雑誌「日経コンピュータ」2012年8月2日号に、レガシーシステムに関する読者アンケートが載っていました。それによると、回答者の半分以上の方が、所属している企業でいまだにオフコン(オフィスコンピュータ)や汎用コンピュータなどのレガシーシステム(旧式のコンピュータシステム)を使っているそうです。ERPだ、クラウドだ、IT経営だと、IT業界は大騒ぎしていますが、世の中の多くの企業経営者は旧式のコンピュータ上に作られた基幹業務システムに対して、それほど大きな不満は感じていないようです。

 日本の大半の中堅・中小企業は30年ほど前に、争ってオフコンや小型汎用コンピュータを導入し、販売管理や生産管理などの基幹業務処理のコンピュータ化を図りました。
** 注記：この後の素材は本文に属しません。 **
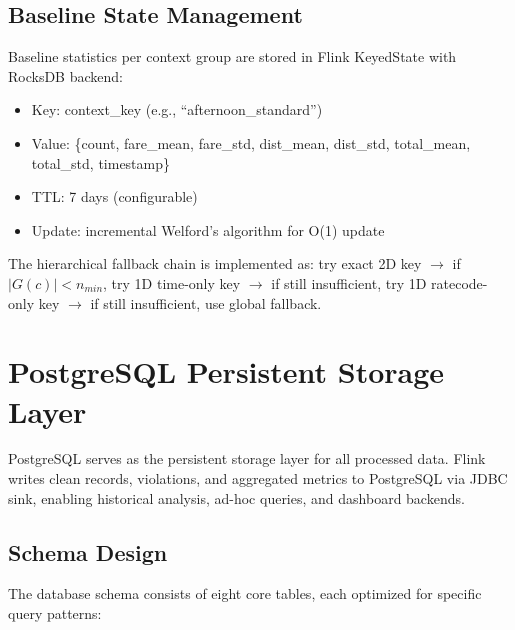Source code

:\subsection{Baseline State Management}

Baseline statistics per context group are stored in Flink KeyedState with RocksDB backend:

\begin{itemize}
    \item Key: context\_key (e.g., ``afternoon\_standard'')
    \item Value: \{count, fare\_mean, fare\_std, dist\_mean, dist\_std, total\_mean, total\_std, timestamp\}
    \item TTL: 7 days (configurable)
    \item Update: incremental Welford's algorithm for O(1) update
\end{itemize}

The hierarchical fallback chain is implemented as: try exact 2D key $\to$ if $|G(c)| < n_{min}$, try 1D time-only key $\to$ if still insufficient, try 1D ratecode-only key $\to$ if still insufficient, use global fallback.

\section{PostgreSQL Persistent Storage Layer}

PostgreSQL serves as the persistent storage layer for all processed data. Flink writes clean records, violations, and aggregated metrics to PostgreSQL via JDBC sink, enabling historical analysis, ad-hoc queries, and dashboard backends.

\subsection{Schema Design}

The database schema consists of eight core tables, each optimized for specific query patterns:

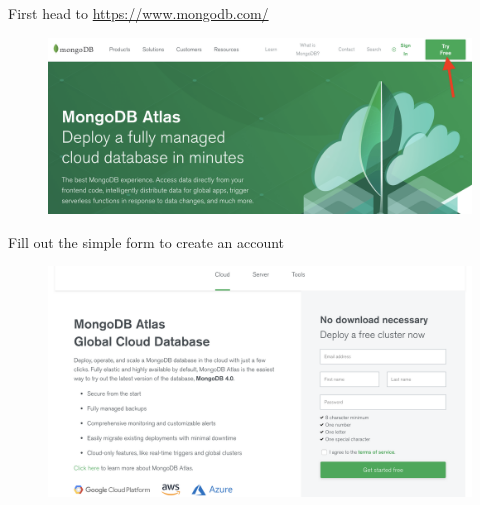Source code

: \documentclass{42-en}
\begin{document}
First head to \href{https://www.mongodb.com/}{https://www.mongodb.com/}

\begin{figure}[H]
    \begin{center}
        \includegraphics[width=14cm]{WEB/mongo_0.png}
    \end{center}
\end{figure}

Fill out the simple form to create an account
\begin{figure}[H]
    \begin{center}
        \includegraphics[width=14cm]{WEB/mongo_1.png}
    \end{center}
\end{figure}
\end{document}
日本企業の情報システム基盤はこの時代にほぼ出来上がったといえます。その後2000年問題やERPブームといったことを契機にレガシーステムからオープンシステムに入れ換えた企業もいますが、当時導入したコンピュータシステムをそのまま使い続けている企業もかなり残っているようです。

 昔のコンピュータシステム、とくにオフコン上に構築された情報システムは、ユーザーの要求に基づいて個別に開発されてきたものが多く、パッケージとは異なり“痒いところに手の届く”システムになっています。さらにRPGIIIやSMARTといった生産性の高い簡易言語を駆使した開発が行われていたため、開発費用も安く済みました。現在では何億円も開発費がかかるようなシステムでも、数千万円程度で実用上問題のないレベルのシステムが構築できました。
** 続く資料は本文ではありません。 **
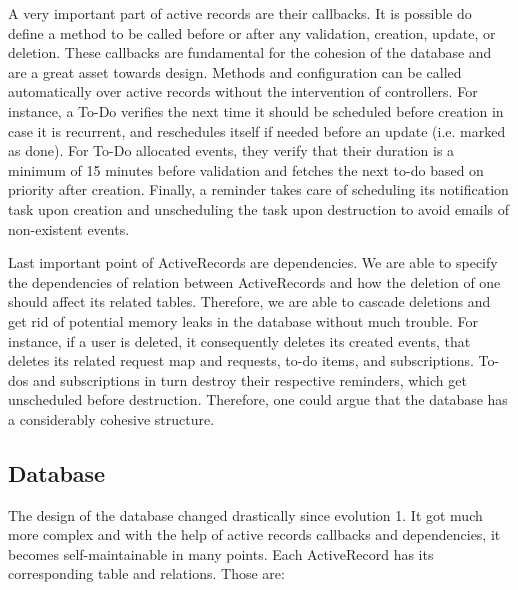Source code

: \documentclass[11pt]{article}
\begin{document}
A very important part of active records are their callbacks. It is possible do define a method to be called before or after any validation, creation, update, or deletion. These callbacks are fundamental for the cohesion of the database and are a great asset towards design. Methods and configuration can be called automatically over active records without the intervention of controllers. For instance, a To-Do verifies the next time it should be scheduled before creation in case it is recurrent, and reschedules itself if needed before an update (i.e. marked as done). For To-Do allocated events, they verify that their duration is a minimum of 15 minutes before validation and fetches the next to-do based on priority after creation. Finally, a reminder takes care of scheduling its notification task upon creation and unscheduling the task upon destruction to avoid emails of non-existent events.

Last important point of ActiveRecords are dependencies. We are able to specify the dependencies of relation between ActiveRecords and how the deletion of one should affect its related tables. Therefore, we are able to cascade deletions and get rid of potential memory leaks in the database without much trouble. For instance, if a user is deleted, it consequently deletes its created events, that deletes its related request map and requests, to-do items, and subscriptions. To-dos and subscriptions in turn destroy their respective reminders, which get unscheduled before destruction. Therefore, one could argue that the database has a considerably cohesive structure.

\subsection{Database}

The design of the database changed drastically since evolution 1. It got much more complex and with the help of active records callbacks and dependencies, it becomes self-maintainable in many points. Each ActiveRecord has its corresponding table and relations. Those are:
\end{document}
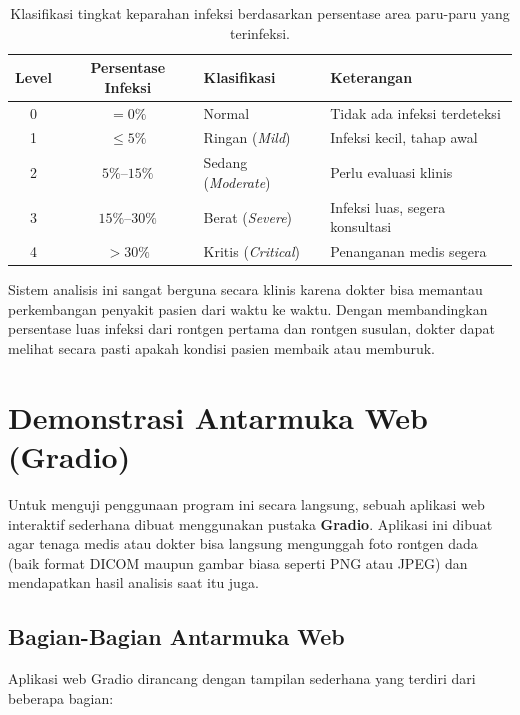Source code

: \documentclass[12pt,a4paper,oneside]{book}
\begin{document}
\begin{table}[htbp]
  \centering
  \caption{Klasifikasi tingkat keparahan infeksi berdasarkan persentase area paru-paru yang terinfeksi.}
  \label{tab:severity_grading}
  \begin{tabularx}{\textwidth}{cclX}
    \toprule
    \textbf{Level} & \textbf{Persentase Infeksi} & \textbf{Klasifikasi} & \textbf{Keterangan} \\
    \midrule
    0 & $= 0\%$          & Normal             & Tidak ada infeksi terdeteksi \\
    1 & $\le 5\%$          & Ringan (\textit{Mild})    & Infeksi kecil, tahap awal \\
    2 & $5\%$--$15\%$    & Sedang (\textit{Moderate}) & Perlu evaluasi klinis \\
    3 & $15\%$--$30\%$   & Berat (\textit{Severe})   & Infeksi luas, segera konsultasi \\
    4 & $> 30\%$         & Kritis (\textit{Critical}) & Penanganan medis segera \\
    \bottomrule
  \end{tabularx}
\end{table}

Sistem analisis ini sangat berguna secara klinis karena dokter bisa memantau perkembangan penyakit pasien dari waktu ke waktu. Dengan membandingkan persentase luas infeksi dari rontgen pertama dan rontgen susulan, dokter dapat melihat secara pasti apakah kondisi pasien membaik atau memburuk.

\section{Demonstrasi Antarmuka Web (Gradio)}

Untuk menguji penggunaan program ini secara langsung, sebuah aplikasi web interaktif sederhana dibuat menggunakan pustaka \textbf{Gradio}. Aplikasi ini dibuat agar tenaga medis atau dokter bisa langsung mengunggah foto rontgen dada (baik format DICOM maupun gambar biasa seperti PNG atau JPEG) dan mendapatkan hasil analisis saat itu juga.

\subsection{Bagian-Bagian Antarmuka Web}

Aplikasi web Gradio dirancang dengan tampilan sederhana yang terdiri dari beberapa bagian:
\end{document}
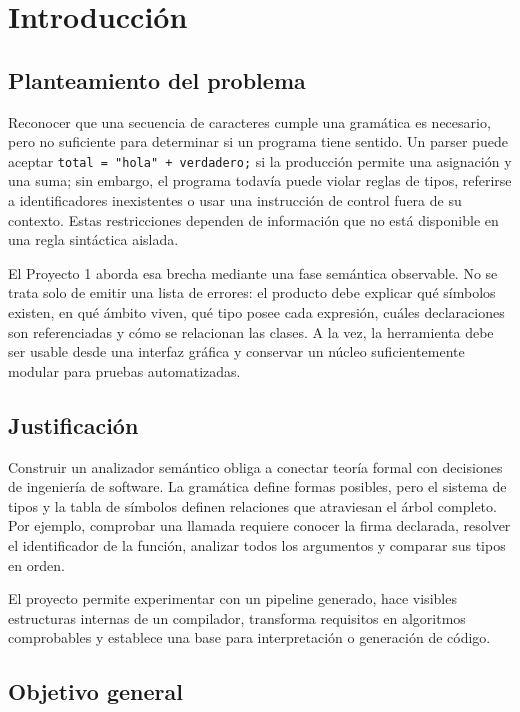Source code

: \documentclass[11pt,letterpaper,oneside]{report}
\newcommand{\codigo}[1]{\texttt{#1}}
\begin{document}
\tableofcontents
\listoffigures
\listoftables
\clearpage
{}

\chapter{Introducción}

\section{Planteamiento del problema}

Reconocer que una secuencia de caracteres cumple una gramática es necesario, pero no
suficiente para determinar si un programa tiene sentido. Un parser puede aceptar
\codigo{total = "hola" + verdadero;} si la producción permite una asignación y una
suma; sin embargo, el programa todavía puede violar reglas de tipos, referirse a
identificadores inexistentes o usar una instrucción de control fuera de su contexto.
Estas restricciones dependen de información que no está disponible en una regla
sintáctica aislada.

El Proyecto 1 aborda esa brecha mediante una fase semántica observable. No se trata
solo de emitir una lista de errores: el producto debe explicar qué símbolos existen,
en qué ámbito viven, qué tipo posee cada expresión, cuáles declaraciones son
referenciadas y cómo se relacionan las clases. A la vez, la herramienta debe ser
usable desde una interfaz gráfica y conservar un núcleo suficientemente modular para
pruebas automatizadas.

\section{Justificación}

Construir un analizador semántico obliga a conectar teoría formal con decisiones de
ingeniería de software. La gramática define formas posibles, pero el sistema de tipos
y la tabla de símbolos definen relaciones que atraviesan el árbol completo. Por
ejemplo, comprobar una llamada requiere conocer la firma declarada, resolver el
identificador de la función, analizar todos los argumentos y comparar sus tipos en
orden.

El proyecto permite experimentar con un pipeline generado, hace visibles estructuras
internas de un compilador, transforma requisitos en algoritmos comprobables y
establece una base para interpretación o generación de código.

\section{Objetivo general}
\end{document}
 たとえ旧式なシステムであってもとりあえず業務が回っているのであれば、多額な費用をかけてまでオープンシステムに作り変えたり、自由度の劣るパッケージシステムにわざわざ切り替えたりしようとしないのも当然です。ベンダートークに乗せられて何十億円もかけてERPシステムをカスタマイズ導入した企業の方が経営感覚的にはおかしいのではないか、と思う経営者の方がいてもおかしくありません。

 そんな堅実な経営をしてきた企業にも、現行システムからの置き換えを検討せざるをえない状況が迫ってきています。それは、ここのところコンピュータメーカーの業績が芳しくないためです。彼らが過去に販売したオフコンや小型汎用コンピュータなどのサポート態勢を維持することができなくなってきています。